## AIM OF THE EXERCISE
Please write out each entry below exactly as given.

## WORKING DATA
****

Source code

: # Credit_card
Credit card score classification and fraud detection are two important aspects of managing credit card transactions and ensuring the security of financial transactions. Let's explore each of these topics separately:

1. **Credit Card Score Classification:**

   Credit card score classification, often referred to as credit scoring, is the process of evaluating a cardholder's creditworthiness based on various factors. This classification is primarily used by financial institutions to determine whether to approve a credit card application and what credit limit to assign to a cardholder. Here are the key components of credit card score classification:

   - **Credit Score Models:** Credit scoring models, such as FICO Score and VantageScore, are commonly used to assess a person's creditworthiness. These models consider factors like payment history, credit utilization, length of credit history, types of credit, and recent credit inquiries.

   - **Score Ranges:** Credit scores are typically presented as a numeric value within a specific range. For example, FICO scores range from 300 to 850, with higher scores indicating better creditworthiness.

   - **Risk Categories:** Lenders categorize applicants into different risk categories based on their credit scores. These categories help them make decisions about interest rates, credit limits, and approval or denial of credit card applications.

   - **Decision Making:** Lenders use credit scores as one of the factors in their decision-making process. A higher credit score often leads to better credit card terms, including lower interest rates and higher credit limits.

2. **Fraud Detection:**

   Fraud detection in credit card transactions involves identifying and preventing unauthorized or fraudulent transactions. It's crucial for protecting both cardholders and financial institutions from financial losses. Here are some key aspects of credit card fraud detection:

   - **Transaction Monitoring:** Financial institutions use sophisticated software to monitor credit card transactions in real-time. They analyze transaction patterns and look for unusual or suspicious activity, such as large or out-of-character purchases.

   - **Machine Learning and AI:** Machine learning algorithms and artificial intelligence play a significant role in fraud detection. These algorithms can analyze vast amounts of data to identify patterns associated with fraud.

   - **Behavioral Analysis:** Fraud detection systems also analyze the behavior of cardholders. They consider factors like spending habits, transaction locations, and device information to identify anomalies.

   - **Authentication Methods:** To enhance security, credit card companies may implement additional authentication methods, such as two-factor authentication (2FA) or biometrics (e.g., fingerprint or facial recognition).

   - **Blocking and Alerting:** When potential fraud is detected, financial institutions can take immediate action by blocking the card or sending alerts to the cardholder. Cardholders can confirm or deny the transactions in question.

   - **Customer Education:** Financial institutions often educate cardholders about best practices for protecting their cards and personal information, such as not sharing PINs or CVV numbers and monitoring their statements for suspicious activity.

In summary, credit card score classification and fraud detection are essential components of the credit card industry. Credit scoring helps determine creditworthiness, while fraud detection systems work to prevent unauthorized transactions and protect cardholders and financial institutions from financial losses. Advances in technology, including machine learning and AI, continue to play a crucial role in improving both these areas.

****

## TASK SOLUTION
Source code

: # Credit_card
Credit card score classification and fraud detection are two important aspects of managing credit card transactions and ensuring the security of financial transactions. Let's explore each of these topics separately:

1. **Credit Card Score Classification:**

   Credit card score classification, often referred to as credit scoring, is the process of evaluating a cardholder's creditworthiness based on various factors. This classification is primarily used by financial institutions to determine whether to approve a credit card application and what credit limit to assign to a cardholder. Here are the key components of credit card score classification:

   - **Credit Score Models:** Credit scoring models, such as FICO Score and VantageScore, are commonly used to assess a person's creditworthiness. These models consider factors like payment history, credit utilization, length of credit history, types of credit, and recent credit inquiries.

   - **Score Ranges:** Credit scores are typically presented as a numeric value within a specific range. For example, FICO scores range from 300 to 850, with higher scores indicating better creditworthiness.

   - **Risk Categories:** Lenders categorize applicants into different risk categories based on their credit scores. These categories help them make decisions about interest rates, credit limits, and approval or denial of credit card applications.

   - **Decision Making:** Lenders use credit scores as one of the factors in their decision-making process. A higher credit score often leads to better credit card terms, including lower interest rates and higher credit limits.

2. **Fraud Detection:**

   Fraud detection in credit card transactions involves identifying and preventing unauthorized or fraudulent transactions. It's crucial for protecting both cardholders and financial institutions from financial losses. Here are some key aspects of credit card fraud detection:

   - **Transaction Monitoring:** Financial institutions use sophisticated software to monitor credit card transactions in real-time. They analyze transaction patterns and look for unusual or suspicious activity, such as large or out-of-character purchases.

   - **Machine Learning and AI:** Machine learning algorithms and artificial intelligence play a significant role in fraud detection. These algorithms can analyze vast amounts of data to identify patterns associated with fraud.

   - **Behavioral Analysis:** Fraud detection systems also analyze the behavior of cardholders. They consider factors like spending habits, transaction locations, and device information to identify anomalies.

   - **Authentication Methods:** To enhance security, credit card companies may implement additional authentication methods, such as two-factor authentication (2FA) or biometrics (e.g., fingerprint or facial recognition).

   - **Blocking and Alerting:** When potential fraud is detected, financial institutions can take immediate action by blocking the card or sending alerts to the cardholder. Cardholders can confirm or deny the transactions in question.

   - **Customer Education:** Financial institutions often educate cardholders about best practices for protecting their cards and personal information, such as not sharing PINs or CVV numbers and monitoring their statements for suspicious activity.

In summary, credit card score classification and fraud detection are essential components of the credit card industry. Credit scoring helps determine creditworthiness, while fraud detection systems work to prevent unauthorized transactions and protect cardholders and financial institutions from financial losses. Advances in technology, including machine learning and AI, continue to play a crucial role in improving both these areas.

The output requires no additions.